### Exercise prompt
Copy each record exactly as it reads, leaving out any pictures it holds.

Source texts of formatted documents:

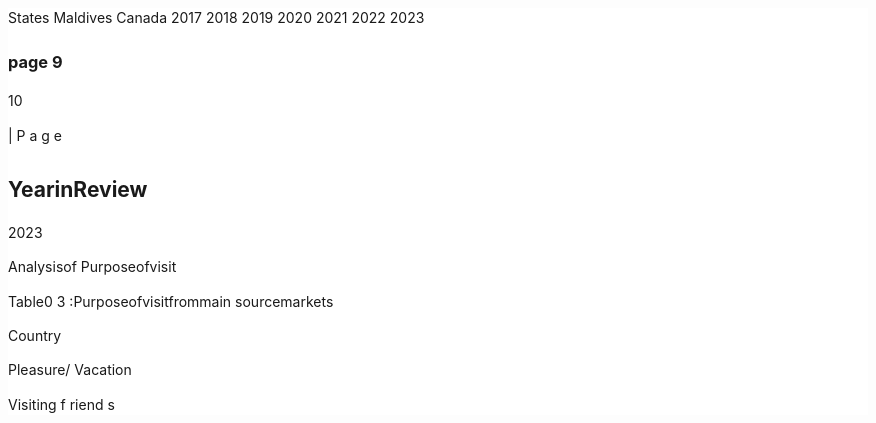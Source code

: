 States
Maldives
Canada
2017
2018
2019
2020
2021
2022
2023

### page 9
10
 
| 
P a g e
 
 
 
 
 
YearinReview 
-
2023
 
Analysisof 
Purposeofvisit 
 
 
Table0
3
:Purposeofvisitfrommain 
sourcemarkets
 
 
 
 
 
 
 
 
 
 
 
 
 
 
 
 
 
 
 
 
 
 
 
Country
 
 
Pleasure/ 
Vacation
 
 
 
 
 
 
 
Visiting 
f
riend
s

### Written response
Source code

: States
Maldives
Canada
2017
2018
2019
2020
2021
2022
2023

### page 9
10
 
| 
P a g e
 
 
 
 
 
YearinReview 
-
2023
 
Analysisof 
Purposeofvisit 
 
 
Table0
3
:Purposeofvisitfrommain 
sourcemarkets
 
 
 
 
 
 
 
 
 
 
 
 
 
 
 
 
 
 
 
 
 
 
 
Country
 
 
Pleasure/ 
Vacation
 
 
 
 
 
 
 
Visiting 
f
riend
s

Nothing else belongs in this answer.